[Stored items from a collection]
________________

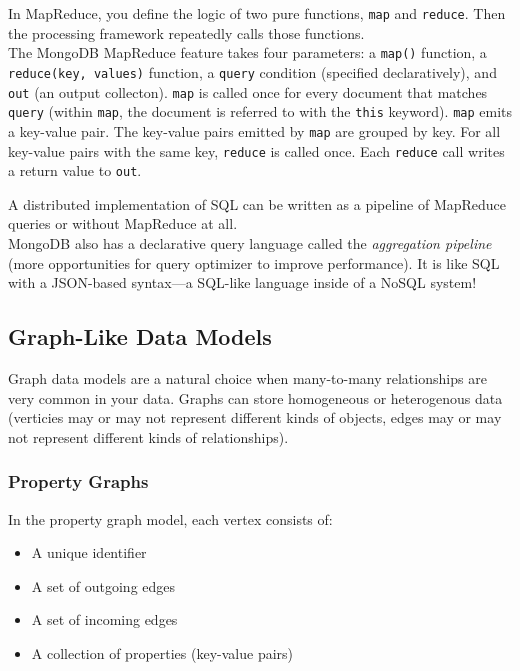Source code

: \documentclass[12pt, titlepage]{article}
\begin{document}
In MapReduce, you define the logic of two pure functions, \texttt{map} and \texttt{reduce}. Then the processing framework repeatedly calls those functions. \\

The MongoDB MapReduce feature takes four parameters: a \texttt{map()} function, a \texttt{reduce(key, values)} function, a \texttt{query} condition (specified declaratively), and \texttt{out} (an output collecton). \texttt{map} is called once for every document that matches \texttt{query} (within \texttt{map}, the document is referred to with the \texttt{this} keyword). \texttt{map} emits a key-value pair. The key-value pairs emitted by \texttt{map} are grouped by key. For all key-value pairs with the same key, \texttt{reduce} is called once. Each \texttt{reduce} call writes a return value to \texttt{out}.

A distributed implementation of SQL can be written as a pipeline of MapReduce queries or without MapReduce at all. \\

MongoDB also has a declarative query language called the \textit{aggregation pipeline} (more opportunities for query optimizer to improve performance). It is like SQL with a JSON-based syntax---a SQL-like language inside of a NoSQL system!

\subsection{Graph-Like Data Models}

Graph data models are a natural choice when many-to-many relationships are very common in your data. Graphs can store homogeneous or heterogenous data (verticies may or may not represent different kinds of objects, edges may or may not represent different kinds of relationships).

\subsubsection{Property Graphs}

In the property graph model, each vertex consists of:

\begin{itemize}
    \item A unique identifier
    \item A set of outgoing edges
    \item A set of incoming edges
    \item A collection of properties (key-value pairs)
\end{itemize}
\end{document}
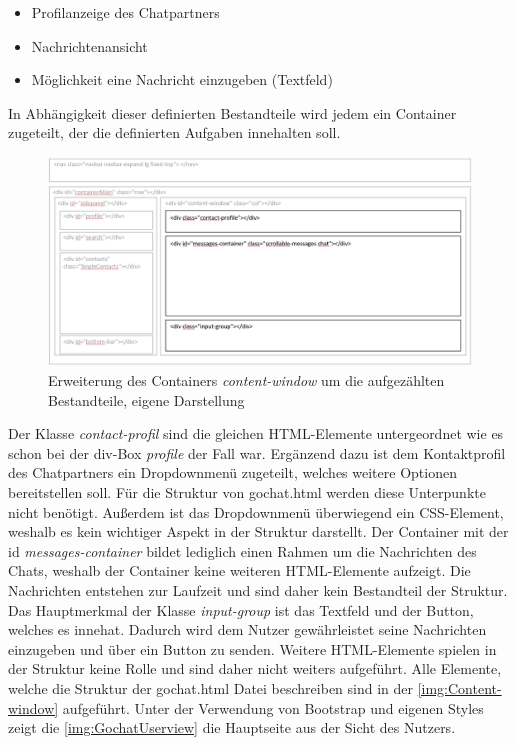 \documentclass[a4paper,titlepage,halfparskip,12pt]{scrreprt}
\begin{document}
\begin{onehalfspacing}
\begin{itemize}
	\item Profilanzeige des Chatpartners
	\item Nachrichtenansicht
	\item Möglichkeit eine Nachricht einzugeben (Textfeld)
\end{itemize}
In Abhängigkeit dieser definierten Bestandteile wird jedem ein Container zugeteilt, der die definierten Aufgaben innehalten soll.
\begin{figure}[h]
	\centering
	\includegraphics[width=\linewidth]{images/BasisStruktur1GochatContentWindow}
	\caption{Erweiterung des Containers \textit{content-window} um die aufgezählten Bestandteile, eigene Darstellung}
	\label{img:Content-window}
\end{figure}
Der Klasse \textit{contact-profil} sind die gleichen HTML-Elemente untergeordnet wie es schon bei der div-Box \textit{profile} der Fall war. Ergänzend dazu ist dem Kontaktprofil des Chatpartners ein Dropdownmenü zugeteilt, welches weitere Optionen bereitstellen soll. Für die Struktur von gochat.html werden diese Unterpunkte nicht benötigt. Außerdem ist das Dropdownmenü überwiegend ein CSS-Element, weshalb es kein wichtiger Aspekt in der Struktur darstellt. Der Container mit der id \textit{messages-container} bildet lediglich einen Rahmen um die Nachrichten des Chats, weshalb der Container keine weiteren HTML-Elemente aufzeigt. Die Nachrichten entstehen zur Laufzeit und sind daher kein Bestandteil der Struktur. Das Hauptmerkmal der Klasse \textit{input-group} ist das Textfeld und der Button, welches es innehat. Dadurch wird dem Nutzer gewährleistet seine Nachrichten einzugeben und über ein Button zu senden. Weitere HTML-Elemente spielen in der Struktur keine Rolle und sind daher nicht weiters aufgeführt. Alle Elemente, welche die Struktur der gochat.html Datei beschreiben sind in der \autoref{img:Content-window} aufgeführt. Unter der Verwendung von Bootstrap und eigenen Styles zeigt die \autoref{img:GochatUserview} die Hauptseite aus der Sicht des Nutzers.

\end{onehalfspacing}
\end{document}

________________

Once the line containing "In MapReduce, you" has been located, transcribe exactly and only every line from the first line of the entries through it, excluding pictures.

- **OUTPUT**:
Source code

: \documentclass[12pt, titlepage]{article}
\begin{document}
In MapReduce, you define the logic of two pure functions, \texttt{map} and \texttt{reduce}. Then the processing framework repeatedly calls those functions. \\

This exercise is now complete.